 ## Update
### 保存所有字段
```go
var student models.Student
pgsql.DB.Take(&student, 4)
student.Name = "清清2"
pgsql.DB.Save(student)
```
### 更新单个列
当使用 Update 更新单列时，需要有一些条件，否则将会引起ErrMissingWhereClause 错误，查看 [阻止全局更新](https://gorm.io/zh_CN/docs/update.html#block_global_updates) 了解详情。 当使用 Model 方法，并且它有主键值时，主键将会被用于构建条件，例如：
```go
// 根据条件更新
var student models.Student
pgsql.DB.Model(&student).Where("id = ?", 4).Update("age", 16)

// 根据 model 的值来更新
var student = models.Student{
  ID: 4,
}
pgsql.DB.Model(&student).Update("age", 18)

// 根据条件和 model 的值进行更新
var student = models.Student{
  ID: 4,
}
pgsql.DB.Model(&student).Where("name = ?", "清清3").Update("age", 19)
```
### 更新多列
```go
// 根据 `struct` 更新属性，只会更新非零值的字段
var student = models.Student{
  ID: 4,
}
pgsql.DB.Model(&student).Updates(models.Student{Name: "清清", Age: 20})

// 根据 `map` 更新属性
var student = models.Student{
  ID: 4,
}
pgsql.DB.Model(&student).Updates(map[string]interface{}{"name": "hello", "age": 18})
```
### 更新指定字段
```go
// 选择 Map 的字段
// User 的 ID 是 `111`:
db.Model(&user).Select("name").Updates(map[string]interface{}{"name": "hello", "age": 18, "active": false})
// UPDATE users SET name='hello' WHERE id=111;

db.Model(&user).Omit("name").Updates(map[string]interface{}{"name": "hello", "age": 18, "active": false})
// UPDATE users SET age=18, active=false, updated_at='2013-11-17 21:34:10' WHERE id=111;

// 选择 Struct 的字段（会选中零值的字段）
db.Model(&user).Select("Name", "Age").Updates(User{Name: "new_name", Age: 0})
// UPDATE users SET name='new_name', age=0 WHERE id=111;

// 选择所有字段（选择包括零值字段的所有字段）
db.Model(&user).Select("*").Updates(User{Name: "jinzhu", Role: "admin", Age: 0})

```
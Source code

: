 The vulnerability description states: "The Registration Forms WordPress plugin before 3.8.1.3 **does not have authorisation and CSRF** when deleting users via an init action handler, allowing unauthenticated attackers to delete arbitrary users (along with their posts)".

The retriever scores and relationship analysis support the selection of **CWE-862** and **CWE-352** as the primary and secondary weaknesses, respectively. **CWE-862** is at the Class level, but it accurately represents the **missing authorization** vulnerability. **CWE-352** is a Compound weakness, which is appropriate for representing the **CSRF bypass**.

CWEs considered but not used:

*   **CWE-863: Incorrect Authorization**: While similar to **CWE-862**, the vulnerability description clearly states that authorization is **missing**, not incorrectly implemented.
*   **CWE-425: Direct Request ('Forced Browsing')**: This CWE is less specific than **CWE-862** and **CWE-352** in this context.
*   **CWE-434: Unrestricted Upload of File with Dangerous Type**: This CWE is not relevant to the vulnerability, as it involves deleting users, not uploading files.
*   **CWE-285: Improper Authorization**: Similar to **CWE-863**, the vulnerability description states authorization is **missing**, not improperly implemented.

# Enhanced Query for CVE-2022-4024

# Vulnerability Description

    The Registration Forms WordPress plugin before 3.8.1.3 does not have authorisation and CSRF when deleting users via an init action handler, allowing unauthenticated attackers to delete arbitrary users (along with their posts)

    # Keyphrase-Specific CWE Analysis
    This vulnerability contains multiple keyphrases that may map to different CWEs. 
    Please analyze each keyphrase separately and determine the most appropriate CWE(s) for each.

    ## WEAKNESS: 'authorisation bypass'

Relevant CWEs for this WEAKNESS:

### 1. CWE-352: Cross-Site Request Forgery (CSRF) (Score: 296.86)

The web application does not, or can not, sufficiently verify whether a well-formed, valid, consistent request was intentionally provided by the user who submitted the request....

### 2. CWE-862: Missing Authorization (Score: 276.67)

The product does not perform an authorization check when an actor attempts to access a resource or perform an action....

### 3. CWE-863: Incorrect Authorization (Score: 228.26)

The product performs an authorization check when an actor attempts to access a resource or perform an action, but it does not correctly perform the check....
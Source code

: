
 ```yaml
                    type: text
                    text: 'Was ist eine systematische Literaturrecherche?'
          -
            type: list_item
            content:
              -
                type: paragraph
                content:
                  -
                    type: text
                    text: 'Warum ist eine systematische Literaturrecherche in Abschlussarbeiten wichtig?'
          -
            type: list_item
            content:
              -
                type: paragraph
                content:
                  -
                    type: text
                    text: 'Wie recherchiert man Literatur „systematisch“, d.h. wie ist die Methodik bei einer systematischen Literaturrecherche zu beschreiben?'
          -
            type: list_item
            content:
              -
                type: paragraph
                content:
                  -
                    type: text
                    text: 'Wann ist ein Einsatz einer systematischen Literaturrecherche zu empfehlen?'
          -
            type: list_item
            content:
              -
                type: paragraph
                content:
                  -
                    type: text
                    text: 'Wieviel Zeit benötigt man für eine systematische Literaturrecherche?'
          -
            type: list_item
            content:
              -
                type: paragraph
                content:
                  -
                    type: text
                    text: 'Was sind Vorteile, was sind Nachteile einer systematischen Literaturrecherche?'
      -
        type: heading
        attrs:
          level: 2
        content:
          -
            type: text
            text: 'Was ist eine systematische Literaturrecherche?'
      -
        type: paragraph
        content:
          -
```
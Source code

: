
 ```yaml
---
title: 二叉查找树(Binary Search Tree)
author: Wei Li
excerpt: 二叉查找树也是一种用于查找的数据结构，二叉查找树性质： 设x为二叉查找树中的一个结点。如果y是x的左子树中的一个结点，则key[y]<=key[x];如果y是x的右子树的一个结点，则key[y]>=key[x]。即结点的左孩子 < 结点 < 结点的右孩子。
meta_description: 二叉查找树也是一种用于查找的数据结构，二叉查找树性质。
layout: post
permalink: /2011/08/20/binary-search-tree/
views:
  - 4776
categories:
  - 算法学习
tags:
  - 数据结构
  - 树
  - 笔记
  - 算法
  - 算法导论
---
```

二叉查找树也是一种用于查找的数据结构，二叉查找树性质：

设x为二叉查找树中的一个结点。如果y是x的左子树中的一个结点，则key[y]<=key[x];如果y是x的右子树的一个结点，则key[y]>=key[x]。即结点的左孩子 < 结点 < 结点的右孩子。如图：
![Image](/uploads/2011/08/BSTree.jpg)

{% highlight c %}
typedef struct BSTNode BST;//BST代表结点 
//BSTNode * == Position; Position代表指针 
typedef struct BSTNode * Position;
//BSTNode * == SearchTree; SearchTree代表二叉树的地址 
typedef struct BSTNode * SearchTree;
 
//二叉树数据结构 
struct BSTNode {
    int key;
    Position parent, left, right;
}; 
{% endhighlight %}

## What is required
Count how many lines of the listing include "设x为二叉查找树中的一个结点". Nothing but the number is wanted.

## Output of the task
2